Returning to some of the themes addressed in Chapter 3, this final chapter considers the wider social responsibilities of archaeologists working in southern Africa in the twenty-first century. Matters discussed include gender and racial equity within the discipline itself (especially with respect to South Africa), how best to relate the work done by archaeologists to the wider public, heritage management and conflicts over this (including the restitution of cultural sites, property, and human remains), the roles of contract archaeology, university teaching departments, and museums, the importance of publication, and the potential for developing post-colonial approaches to the interpretation of archaeological evidence. In highlighting possible future research trends, the chapter concludes by emphasising the need for work that is both intellectually sound and socially engaged and by reiterating the global significance of southern Africa’s immensely long and varied archaeological record.

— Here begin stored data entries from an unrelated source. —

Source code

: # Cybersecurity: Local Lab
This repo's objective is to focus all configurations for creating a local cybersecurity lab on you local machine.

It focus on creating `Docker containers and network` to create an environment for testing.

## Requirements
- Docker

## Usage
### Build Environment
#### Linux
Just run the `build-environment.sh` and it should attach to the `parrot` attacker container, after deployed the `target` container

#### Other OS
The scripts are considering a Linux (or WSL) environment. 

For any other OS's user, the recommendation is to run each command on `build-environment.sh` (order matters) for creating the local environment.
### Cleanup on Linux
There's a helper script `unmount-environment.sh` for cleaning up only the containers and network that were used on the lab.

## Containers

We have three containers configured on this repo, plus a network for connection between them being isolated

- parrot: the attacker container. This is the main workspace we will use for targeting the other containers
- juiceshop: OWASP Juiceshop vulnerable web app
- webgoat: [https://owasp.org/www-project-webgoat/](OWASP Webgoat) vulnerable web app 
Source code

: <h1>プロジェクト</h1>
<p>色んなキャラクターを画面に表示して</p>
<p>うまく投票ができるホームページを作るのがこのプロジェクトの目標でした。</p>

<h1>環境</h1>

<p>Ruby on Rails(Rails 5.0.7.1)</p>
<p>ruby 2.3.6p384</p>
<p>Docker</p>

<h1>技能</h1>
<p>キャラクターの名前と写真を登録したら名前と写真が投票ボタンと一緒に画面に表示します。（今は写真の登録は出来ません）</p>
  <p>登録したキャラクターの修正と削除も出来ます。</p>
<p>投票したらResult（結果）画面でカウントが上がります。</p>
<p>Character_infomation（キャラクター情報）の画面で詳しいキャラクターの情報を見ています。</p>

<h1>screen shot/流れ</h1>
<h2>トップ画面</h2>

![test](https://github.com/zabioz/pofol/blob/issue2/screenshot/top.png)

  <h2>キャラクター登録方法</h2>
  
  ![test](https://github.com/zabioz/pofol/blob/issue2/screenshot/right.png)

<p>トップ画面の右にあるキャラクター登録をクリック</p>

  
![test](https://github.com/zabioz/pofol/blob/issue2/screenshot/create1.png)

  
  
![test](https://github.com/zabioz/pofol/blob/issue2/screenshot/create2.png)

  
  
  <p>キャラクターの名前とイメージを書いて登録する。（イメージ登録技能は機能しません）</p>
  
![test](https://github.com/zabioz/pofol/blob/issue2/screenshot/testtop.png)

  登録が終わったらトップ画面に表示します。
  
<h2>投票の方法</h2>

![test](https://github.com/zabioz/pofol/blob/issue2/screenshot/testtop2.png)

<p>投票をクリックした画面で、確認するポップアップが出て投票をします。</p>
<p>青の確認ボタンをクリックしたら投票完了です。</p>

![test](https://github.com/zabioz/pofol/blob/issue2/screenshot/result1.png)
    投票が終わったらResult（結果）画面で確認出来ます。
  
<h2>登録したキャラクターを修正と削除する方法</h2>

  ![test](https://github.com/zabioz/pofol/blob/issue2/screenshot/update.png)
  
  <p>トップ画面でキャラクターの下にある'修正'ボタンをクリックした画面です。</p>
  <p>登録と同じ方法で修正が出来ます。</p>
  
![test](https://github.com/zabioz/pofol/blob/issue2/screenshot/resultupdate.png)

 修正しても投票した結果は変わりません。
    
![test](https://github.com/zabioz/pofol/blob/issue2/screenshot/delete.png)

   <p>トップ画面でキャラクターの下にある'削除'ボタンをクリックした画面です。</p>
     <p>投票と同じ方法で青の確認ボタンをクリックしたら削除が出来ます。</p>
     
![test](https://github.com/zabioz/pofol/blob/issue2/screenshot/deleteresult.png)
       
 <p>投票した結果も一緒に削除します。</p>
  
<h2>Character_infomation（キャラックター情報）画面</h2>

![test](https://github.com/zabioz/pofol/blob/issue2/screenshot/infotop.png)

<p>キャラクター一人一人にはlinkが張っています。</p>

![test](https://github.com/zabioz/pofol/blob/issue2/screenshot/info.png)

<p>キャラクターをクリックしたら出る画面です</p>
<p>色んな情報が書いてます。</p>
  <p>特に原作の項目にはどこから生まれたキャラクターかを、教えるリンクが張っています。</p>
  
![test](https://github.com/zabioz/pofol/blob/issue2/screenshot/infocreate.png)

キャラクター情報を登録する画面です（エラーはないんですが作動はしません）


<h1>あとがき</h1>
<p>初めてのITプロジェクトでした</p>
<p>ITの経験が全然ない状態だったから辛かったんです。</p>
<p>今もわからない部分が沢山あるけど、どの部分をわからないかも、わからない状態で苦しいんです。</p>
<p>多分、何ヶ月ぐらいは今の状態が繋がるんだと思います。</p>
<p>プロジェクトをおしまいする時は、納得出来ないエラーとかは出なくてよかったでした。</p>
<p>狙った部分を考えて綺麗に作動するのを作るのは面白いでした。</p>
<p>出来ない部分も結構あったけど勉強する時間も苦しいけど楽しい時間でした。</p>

This chapter sets out some of the key frameworks within which southern African archaeology operates. It first establishes the boundaries of ‘southern Africa’ for the purposes of this book and then examines the region’s physical geography. The climate and topography described frame southern Africa’s present-day ecology, which is discussed using the biome divisions of Mucina and Rutherford (2006). The chapter then considers how environmental change affected southern Africa during the Quaternary (using the well-known Marine Isotope Stage (MIS) system), the data that archaeologists and others use to reconstruct past environments, and the principal climatic mechanisms at work in the region. It concludes by outlining and assessing the major chronometric and other dating methods employed to build the chronological framework of southern Africa’s past.